A perfect example of this is "Citizen Kane." To be honest, I'm not the biggest fan of Orson Welles' first outing into the world of cinema, but the impact of the film cannot be ignored, nor can what it was able to accomplish in 1941. Welles' egotistical fingerprints might be all over the film, but it changed everything that we know about cinema today. If nothing else, I respect it more than most other films.
These are the intelligent films that are wise beyond their years, and don't try to gloat about what they can accomplish, merely allowing their actions to speak for themselves.
A new film has joined this category, "Spotlight." A film that is meticulous yet honest, unyielding yet kind, enlightening yet jarring. It follows the true story of a group of reporters and writers for the Boston Globe in the early 2000s that uncover a well-kept secret of Roman Catholic priests that molested children that dated back as far as the 1970s. Despite the backlash among the church and city of Boston unwilling to allow this to come to light, the reporters (played by Michael Keaton, Mark Ruffalo, Rachel McAdams and John Slattery) never stop to hunt down the truth about what happened, because they know it is what the people deserve.
The highest compliment I can give "Spotlight" is that it never felt like a movie. I don't mean that I had an out-of-body experience, but that it didn't seem like I was watching actors trying to fit into their role, or that the director was manipulating the audience to feel a particular emotion. It felt like I was watching these real people doing their best to bring a terrible crime into the light despite all the people being against them.
This is because the film is based on of true events, but even then those types of films often manipulate the situation to make everything feel more grand and cinematic. "Spotlight" never goes out of its way to do that, seeing that as distorting the fact and turning it into fiction.
My belief is that film is one of the greatest illusions an artist can pull, and that can be true for any piece of fiction. You are making an audience of millions believe that everything you just showed them actually happened, and that they get emotionally invested in it because they thought it was real. If you do something jarring or off-putting that reminds us we're watching a film, you break the illusion. But what do you do when there is no illusion to begin with? With a movie like "Spotlight," you stick to the facts and make the audience think they're apart of cracking this case along with the reporters.
To my recollection, two other films have done something like this and pulled it off spectacularly - "All The President's Men" and "Zodiac." Both of these films were about breaking the most difficult cases of their time, the Watergate scandal the Zodiac killer in San Fransisco respectively. Neither film was shy from telling the truth and the attention to detail was as close as it was for the reporters.
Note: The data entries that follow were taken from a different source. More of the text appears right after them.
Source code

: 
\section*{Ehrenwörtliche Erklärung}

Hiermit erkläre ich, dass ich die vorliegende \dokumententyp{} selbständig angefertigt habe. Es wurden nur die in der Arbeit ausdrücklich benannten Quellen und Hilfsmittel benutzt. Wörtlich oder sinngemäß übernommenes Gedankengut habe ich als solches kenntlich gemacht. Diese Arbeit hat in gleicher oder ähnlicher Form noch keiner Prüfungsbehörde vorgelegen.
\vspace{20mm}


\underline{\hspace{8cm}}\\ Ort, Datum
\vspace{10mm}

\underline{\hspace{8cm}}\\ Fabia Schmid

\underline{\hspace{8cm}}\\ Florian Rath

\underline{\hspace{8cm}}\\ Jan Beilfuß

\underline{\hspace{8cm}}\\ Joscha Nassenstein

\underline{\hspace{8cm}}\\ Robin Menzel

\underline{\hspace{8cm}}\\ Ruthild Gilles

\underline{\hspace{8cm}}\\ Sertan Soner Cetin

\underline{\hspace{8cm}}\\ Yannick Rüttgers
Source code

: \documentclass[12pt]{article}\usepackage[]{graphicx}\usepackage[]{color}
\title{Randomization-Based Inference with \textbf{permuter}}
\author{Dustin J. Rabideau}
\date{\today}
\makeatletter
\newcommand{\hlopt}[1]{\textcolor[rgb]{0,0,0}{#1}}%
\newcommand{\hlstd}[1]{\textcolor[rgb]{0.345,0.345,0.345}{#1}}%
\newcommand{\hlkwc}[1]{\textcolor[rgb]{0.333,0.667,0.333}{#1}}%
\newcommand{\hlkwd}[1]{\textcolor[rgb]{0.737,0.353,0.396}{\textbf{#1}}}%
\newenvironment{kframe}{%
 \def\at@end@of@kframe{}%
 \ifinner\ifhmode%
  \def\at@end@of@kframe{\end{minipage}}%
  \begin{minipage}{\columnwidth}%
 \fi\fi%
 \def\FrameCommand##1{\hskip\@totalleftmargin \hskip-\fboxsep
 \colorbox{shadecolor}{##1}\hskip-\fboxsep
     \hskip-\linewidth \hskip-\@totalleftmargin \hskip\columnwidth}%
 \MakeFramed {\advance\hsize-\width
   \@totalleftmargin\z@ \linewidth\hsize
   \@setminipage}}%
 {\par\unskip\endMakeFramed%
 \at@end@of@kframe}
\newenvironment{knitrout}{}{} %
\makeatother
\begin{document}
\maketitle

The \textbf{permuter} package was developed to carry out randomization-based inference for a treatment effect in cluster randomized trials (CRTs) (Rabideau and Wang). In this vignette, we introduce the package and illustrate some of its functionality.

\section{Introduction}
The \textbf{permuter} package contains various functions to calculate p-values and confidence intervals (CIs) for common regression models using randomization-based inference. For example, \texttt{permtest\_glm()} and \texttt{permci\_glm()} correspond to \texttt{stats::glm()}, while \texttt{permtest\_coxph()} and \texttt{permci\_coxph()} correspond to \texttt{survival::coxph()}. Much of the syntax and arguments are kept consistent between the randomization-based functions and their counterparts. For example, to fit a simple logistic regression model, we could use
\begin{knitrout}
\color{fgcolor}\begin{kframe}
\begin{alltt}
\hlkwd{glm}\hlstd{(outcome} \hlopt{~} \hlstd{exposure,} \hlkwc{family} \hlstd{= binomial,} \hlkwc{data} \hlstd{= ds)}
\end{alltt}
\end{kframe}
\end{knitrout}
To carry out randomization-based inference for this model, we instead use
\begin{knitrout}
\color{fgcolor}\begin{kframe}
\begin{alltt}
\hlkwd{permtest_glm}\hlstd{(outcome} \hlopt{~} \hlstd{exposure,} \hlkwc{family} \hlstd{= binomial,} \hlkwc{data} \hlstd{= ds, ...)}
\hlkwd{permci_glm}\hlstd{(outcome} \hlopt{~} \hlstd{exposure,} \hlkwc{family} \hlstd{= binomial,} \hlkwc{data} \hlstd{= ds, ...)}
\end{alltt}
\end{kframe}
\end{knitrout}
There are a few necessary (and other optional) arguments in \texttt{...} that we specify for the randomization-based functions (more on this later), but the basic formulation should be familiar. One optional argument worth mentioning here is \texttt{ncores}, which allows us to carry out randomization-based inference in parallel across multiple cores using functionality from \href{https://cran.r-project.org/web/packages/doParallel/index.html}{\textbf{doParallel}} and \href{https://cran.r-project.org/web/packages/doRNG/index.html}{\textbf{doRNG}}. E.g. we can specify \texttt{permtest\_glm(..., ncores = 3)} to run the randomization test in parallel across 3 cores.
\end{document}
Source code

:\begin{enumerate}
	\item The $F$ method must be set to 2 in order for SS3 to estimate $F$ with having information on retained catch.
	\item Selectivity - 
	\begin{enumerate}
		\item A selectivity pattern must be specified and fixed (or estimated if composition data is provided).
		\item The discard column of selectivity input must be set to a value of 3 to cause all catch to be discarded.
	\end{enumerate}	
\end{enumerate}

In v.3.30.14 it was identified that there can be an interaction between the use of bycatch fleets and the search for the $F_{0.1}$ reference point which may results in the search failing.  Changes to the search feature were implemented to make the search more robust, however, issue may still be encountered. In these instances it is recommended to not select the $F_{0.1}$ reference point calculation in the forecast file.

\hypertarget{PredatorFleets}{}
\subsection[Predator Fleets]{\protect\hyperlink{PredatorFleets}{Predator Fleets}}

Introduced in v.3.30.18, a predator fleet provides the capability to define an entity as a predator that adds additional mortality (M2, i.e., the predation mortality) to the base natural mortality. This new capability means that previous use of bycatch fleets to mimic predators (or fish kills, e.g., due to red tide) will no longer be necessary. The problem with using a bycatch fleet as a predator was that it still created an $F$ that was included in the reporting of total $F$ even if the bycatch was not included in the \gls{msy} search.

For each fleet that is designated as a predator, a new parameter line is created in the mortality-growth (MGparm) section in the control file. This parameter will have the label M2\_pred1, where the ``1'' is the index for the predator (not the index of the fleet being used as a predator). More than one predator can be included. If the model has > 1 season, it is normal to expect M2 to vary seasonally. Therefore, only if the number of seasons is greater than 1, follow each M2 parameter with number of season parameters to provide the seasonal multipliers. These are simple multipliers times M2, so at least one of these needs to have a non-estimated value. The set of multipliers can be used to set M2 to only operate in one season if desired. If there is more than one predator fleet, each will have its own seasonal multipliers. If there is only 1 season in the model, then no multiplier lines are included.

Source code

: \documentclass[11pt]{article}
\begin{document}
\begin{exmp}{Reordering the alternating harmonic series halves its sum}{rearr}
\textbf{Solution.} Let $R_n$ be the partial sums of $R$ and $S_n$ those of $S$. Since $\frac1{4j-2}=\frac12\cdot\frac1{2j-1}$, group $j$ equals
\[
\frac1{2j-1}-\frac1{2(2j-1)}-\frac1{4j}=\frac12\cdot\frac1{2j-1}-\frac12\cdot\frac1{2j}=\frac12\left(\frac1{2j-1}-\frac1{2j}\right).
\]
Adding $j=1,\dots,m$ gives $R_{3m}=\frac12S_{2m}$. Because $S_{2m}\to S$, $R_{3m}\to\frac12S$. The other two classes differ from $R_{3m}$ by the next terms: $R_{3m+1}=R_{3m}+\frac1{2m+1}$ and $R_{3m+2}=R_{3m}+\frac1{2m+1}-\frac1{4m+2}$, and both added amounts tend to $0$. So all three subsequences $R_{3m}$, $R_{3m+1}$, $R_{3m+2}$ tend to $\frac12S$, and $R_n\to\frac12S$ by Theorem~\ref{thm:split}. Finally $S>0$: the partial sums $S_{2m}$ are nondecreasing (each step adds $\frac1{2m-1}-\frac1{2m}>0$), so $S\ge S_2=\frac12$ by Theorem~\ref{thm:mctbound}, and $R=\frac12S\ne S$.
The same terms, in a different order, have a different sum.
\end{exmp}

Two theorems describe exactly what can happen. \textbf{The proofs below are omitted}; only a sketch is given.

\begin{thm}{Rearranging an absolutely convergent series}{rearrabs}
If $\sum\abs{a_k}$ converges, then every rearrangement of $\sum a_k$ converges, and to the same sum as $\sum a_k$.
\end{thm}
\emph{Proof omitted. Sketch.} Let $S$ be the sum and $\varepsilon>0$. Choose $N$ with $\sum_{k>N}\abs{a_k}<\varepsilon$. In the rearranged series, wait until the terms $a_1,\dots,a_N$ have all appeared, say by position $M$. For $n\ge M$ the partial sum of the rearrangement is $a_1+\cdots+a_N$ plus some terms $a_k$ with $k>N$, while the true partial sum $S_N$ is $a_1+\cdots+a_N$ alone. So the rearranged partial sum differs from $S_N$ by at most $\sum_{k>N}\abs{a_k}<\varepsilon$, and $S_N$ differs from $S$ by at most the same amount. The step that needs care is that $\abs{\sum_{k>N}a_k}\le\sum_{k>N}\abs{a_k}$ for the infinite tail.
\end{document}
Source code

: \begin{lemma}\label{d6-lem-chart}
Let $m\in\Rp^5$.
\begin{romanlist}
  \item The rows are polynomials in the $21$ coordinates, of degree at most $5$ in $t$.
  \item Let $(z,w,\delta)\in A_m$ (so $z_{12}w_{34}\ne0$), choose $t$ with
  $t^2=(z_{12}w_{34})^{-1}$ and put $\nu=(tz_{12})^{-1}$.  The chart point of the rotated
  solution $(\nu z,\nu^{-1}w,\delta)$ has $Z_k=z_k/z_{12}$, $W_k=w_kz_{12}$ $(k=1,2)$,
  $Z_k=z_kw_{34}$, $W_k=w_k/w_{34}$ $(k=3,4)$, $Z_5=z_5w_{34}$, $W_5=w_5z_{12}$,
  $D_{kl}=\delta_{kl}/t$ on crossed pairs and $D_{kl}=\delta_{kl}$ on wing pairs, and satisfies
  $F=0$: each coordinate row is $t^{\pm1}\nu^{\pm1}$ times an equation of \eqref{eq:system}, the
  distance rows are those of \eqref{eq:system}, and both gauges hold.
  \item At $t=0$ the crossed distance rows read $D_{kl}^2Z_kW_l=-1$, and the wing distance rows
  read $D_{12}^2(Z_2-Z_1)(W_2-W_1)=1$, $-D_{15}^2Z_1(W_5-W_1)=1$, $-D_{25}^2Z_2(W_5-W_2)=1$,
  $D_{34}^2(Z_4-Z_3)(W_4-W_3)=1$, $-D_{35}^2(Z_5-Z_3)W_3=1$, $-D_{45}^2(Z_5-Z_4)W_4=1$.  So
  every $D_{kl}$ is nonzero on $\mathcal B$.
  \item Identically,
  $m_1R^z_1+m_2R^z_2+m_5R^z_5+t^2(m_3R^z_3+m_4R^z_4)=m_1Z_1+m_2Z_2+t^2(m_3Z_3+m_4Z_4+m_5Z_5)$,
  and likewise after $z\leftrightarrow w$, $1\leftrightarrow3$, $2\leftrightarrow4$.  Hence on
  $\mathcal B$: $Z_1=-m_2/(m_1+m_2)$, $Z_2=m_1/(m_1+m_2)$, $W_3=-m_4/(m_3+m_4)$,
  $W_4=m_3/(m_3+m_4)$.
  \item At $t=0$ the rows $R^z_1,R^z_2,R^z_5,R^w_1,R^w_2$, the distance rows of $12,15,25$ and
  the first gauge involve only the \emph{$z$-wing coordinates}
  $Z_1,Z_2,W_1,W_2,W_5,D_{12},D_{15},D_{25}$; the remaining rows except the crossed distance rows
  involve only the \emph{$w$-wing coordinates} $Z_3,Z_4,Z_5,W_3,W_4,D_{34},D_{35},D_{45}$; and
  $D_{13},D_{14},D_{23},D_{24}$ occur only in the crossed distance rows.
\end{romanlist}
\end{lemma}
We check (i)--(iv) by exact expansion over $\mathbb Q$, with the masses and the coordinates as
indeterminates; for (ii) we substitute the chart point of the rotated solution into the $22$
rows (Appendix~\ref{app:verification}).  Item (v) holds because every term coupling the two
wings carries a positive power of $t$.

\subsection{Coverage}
These films, along with "Spotlight," are shining examples that film can be more than entertainment and art, but a time capsule to those who persevered and conquered a system that was bigger than themselves. That journalism is more than reporting the news, but it gives a voice to the voiceless. It reminds establishments, like the government or the church, that we will notice when they become corrupt and commit crimes, and that we will not stand for it.
Overall, I respect "Spotlight" more than any other film in the last five years. It is a shining beacon for the power of journalism and that you don't need an exciting climax or expansive fiction to tell a fascinating story. I may not have always been entertained by "Spotlight," but I appreciate that it stays true to the "Based On True Events" statement at the beginning of the film.